Work task -
Each line from the start of the listing below through the line containing "988.94 ns |" should be reproduced exactly, with no others.

Data -
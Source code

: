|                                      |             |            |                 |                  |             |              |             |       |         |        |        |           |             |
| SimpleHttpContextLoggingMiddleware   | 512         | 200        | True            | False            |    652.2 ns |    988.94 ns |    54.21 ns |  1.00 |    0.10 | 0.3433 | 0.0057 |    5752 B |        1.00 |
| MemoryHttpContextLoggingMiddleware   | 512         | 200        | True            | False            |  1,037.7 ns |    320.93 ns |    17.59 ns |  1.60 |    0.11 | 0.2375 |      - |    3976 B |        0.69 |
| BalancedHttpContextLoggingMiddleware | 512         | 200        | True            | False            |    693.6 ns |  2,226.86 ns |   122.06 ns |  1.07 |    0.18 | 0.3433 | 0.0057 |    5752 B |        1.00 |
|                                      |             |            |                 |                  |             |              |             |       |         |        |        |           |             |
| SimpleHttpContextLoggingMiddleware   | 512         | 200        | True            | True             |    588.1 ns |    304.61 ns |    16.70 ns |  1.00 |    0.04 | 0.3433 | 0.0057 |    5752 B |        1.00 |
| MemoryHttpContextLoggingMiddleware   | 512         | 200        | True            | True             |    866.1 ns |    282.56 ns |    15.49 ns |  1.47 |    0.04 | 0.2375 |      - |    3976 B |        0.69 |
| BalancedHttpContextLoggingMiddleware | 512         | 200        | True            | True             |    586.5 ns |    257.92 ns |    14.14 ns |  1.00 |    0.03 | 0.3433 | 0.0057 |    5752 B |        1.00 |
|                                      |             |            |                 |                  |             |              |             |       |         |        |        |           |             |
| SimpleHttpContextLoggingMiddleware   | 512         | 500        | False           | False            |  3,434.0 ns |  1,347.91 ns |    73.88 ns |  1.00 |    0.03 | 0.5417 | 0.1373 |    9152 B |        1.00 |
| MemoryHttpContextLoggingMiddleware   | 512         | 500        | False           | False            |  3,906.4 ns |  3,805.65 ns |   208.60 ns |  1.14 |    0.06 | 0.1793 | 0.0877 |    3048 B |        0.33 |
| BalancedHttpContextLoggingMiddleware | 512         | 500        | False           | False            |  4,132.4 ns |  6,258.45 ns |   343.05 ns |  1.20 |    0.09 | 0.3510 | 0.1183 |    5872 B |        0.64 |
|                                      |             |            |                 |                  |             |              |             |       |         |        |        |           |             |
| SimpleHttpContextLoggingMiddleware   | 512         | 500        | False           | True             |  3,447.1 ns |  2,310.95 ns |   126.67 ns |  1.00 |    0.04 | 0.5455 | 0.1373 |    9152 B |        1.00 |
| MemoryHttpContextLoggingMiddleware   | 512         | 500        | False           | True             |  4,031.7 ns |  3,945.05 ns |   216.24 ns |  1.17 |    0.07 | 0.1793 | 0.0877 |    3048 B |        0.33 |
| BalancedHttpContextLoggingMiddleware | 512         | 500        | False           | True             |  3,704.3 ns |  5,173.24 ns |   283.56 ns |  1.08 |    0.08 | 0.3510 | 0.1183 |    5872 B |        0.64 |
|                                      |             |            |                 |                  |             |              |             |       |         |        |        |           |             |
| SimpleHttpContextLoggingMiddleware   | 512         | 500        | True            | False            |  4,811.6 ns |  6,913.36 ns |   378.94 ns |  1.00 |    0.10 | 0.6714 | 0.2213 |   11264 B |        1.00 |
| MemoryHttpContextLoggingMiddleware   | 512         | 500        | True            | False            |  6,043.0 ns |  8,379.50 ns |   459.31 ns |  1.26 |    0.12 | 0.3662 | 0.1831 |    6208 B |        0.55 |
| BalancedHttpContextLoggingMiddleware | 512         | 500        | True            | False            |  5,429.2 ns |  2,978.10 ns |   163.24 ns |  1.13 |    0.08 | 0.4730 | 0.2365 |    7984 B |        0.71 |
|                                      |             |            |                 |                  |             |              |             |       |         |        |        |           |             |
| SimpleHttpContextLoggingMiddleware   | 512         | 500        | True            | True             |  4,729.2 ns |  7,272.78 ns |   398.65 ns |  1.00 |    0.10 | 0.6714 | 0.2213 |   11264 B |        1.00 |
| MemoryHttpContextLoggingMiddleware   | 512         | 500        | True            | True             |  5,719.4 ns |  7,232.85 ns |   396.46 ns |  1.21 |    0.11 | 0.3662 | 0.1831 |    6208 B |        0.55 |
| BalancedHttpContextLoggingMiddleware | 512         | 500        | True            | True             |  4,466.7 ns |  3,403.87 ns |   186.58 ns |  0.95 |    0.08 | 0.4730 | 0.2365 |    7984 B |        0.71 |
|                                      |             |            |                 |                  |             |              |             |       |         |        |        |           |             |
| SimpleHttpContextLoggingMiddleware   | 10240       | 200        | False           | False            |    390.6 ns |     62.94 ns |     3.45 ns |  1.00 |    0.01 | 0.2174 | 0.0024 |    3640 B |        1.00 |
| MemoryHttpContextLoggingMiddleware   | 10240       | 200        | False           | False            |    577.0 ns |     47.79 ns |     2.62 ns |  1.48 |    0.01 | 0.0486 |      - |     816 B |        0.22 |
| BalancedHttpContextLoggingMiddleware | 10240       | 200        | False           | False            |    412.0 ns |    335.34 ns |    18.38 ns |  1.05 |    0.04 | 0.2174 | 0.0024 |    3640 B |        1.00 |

Exercise output -
Source code

:|                                      |             |            |                 |                  |             |              |             |       |         |        |        |           |             |
| SimpleHttpContextLoggingMiddleware   | 512         | 200        | True            | False            |    652.2 ns |    988.94 ns |    54.21 ns |  1.00 |    0.10 | 0.3433 | 0.0057 |    5752 B |        1.00 |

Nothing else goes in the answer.